This month’s film night was a great success. We showed the documentary, The Salt of the Earth to the largest audience this season. Eighty people turned up to watch what was in effect a portrait of the renowned and visionary Brazilian photographer Sebastiao Salgado.
You might wonder whether a documentary that looks at photographs would sustain your interest, but this is not any documentary as the director is Wim Wenders and the story the documentary tells is riveting – there’s no other word. His training as an economist drove Salgado to look closer at the poor and dispossessed of this world, and you might (or might not) be surprised that, in his time, he’s been accused of fetishizing suffering, because some of these photographs are both beautiful and dreadful. But we must see them. ‘Everybody should see these images’, says Salgado. And just when you feel you cannot take any more of the pain in these photographs, you then see Salgado’s desolation and anguish at the inhumanity of mankind. But did he sink into depression? No. Instead, the ending of the film is about redemption and hope and the reconstitution and rebuilding of his barren family cattle ranch in Brazil into a lush green paradise. The farm and its surrounds with its brown hilly desert-like appearance was transformed by Salgado beginning the planting of four million seedlings of native species trees. Now a nature reserve the land has returned to its natural state as a sub-tropical rain forest and the work and experience that this took is carried forward by the Instituto Terra which carries out research and projects on environmental reconstruction and ecosystem restoration. Truly the whole experience of watching this documentary is transcendent and emotionally draining – in a good way. If this can happen here you think, then it can happen anywhere. There is hope for humanity. What an amazing documentary. What a film to watch – go see it.
I wore this lovely skirt.
I’ve had the skirt some time. Curiously, clearing out my closet made me look at what was left and there it was waiting for me to put it on. I remember buying it from a local charity shop for not very much. (‘Not very much’ means it would have been under £5 as this charity shop hasn’t hiked its prices.)
It has a double layer of khaki-green tulle over a rayon skirt.
Someone said it looked as though I was wearing a tutu! Well that would be quite a long tutu! I don’t like mid-length skirts these days but this one is the exception. And I really should wear it more often.
With it went a black short-sleeved T-shirt and my thin linen jacket/blouse. I’ve worn this combo before, but it’s just right for the physical work I do (putting out chairs, running up and down corridors).
And as per usual I wore my little bootees. I can see from the pic that they don’t go brilliantly with the outfit but they are, or were, so comfortable.

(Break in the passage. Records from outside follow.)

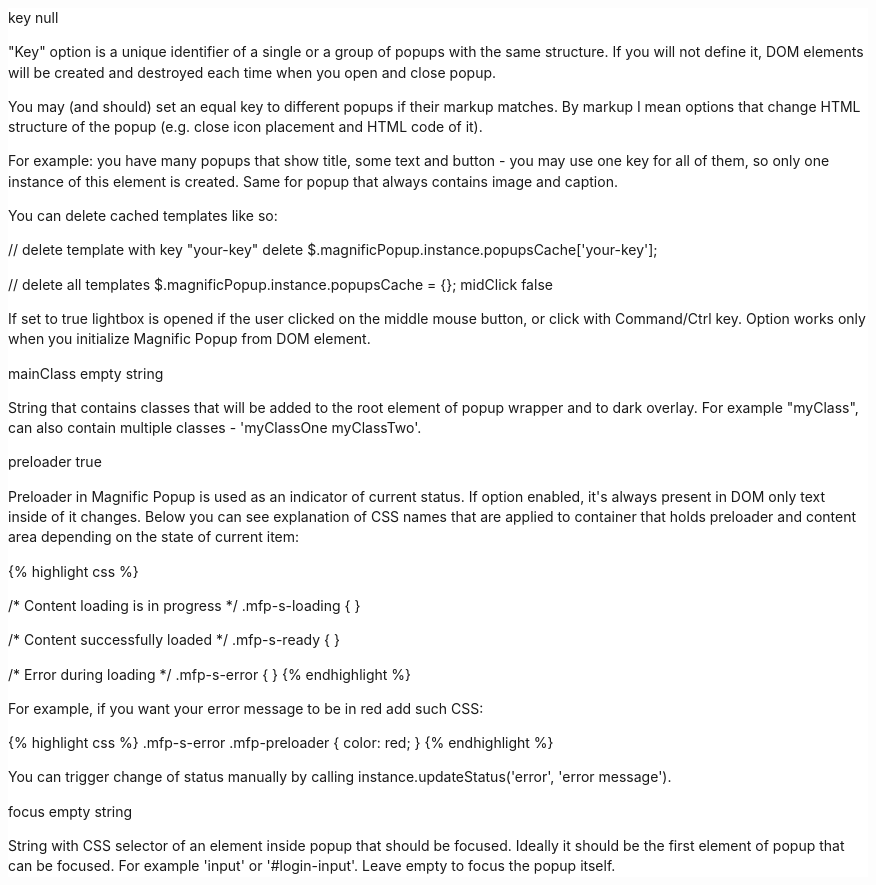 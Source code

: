 key
null

"Key" option is a unique identifier of a single or a group of popups with the same structure. If you will not define it, DOM elements will be created and destroyed each time when you open and close popup.

You may (and should) set an equal key to different popups if their markup matches. By markup I mean options that change HTML structure of the popup (e.g. close icon placement and HTML code of it).

For example: you have many popups that show title, some text and button - you may use one key for all of them, so only one instance of this element is created. Same for popup that always contains image and caption.

You can delete cached templates like so:

// delete template with key "your-key"
delete $.magnificPopup.instance.popupsCache['your-key'];

// delete all templates
$.magnificPopup.instance.popupsCache = {};
midClick
false

If set to true lightbox is opened if the user clicked on the middle mouse button, or click with Command/Ctrl key. Option works only when you initialize Magnific Popup from DOM element.

mainClass
empty string

String that contains classes that will be added to the root element of popup wrapper and to dark overlay. For example "myClass", can also contain multiple classes - 'myClassOne myClassTwo'.

preloader
true

Preloader in Magnific Popup is used as an indicator of current status. If option enabled, it's always present in DOM only text inside of it changes. Below you can see explanation of CSS names that are applied to container that holds preloader and content area depending on the state of current item:

{% highlight css %}

/* Content loading is in progress */ .mfp-s-loading { }

/* Content successfully loaded */ .mfp-s-ready { }

/* Error during loading */ .mfp-s-error { } {% endhighlight %}

For example, if you want your error message to be in red add such CSS:

{% highlight css %} .mfp-s-error .mfp-preloader { color: red; } {% endhighlight %}

You can trigger change of status manually by calling instance.updateStatus('error', 'error message').

focus
empty string

String with CSS selector of an element inside popup that should be focused. Ideally it should be the first element of popup that can be focused. For example 'input' or '#login-input'. Leave empty to focus the popup itself.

Because, so sad. After the evening they went straight into the wastepaper basket and have gone to the great tip in the sky, where they deserve to be feted for their long service. Bought for £25 five winters ago they have been worn and worn and worn. But that night the heel came off, and a closer look revealed the ‘leather’ was peeling. I loved them so much, but they had to go.
That’s all for now
Penny, the Frugalfashionshopper
P.S. And sharing with Patti of Not Dead Yet Style and her Visible Monday who boosted my last post on Facebook – big thank you to you! And hi there, to those of you who came and had a look at my blog last week – a very warm welcome to you all!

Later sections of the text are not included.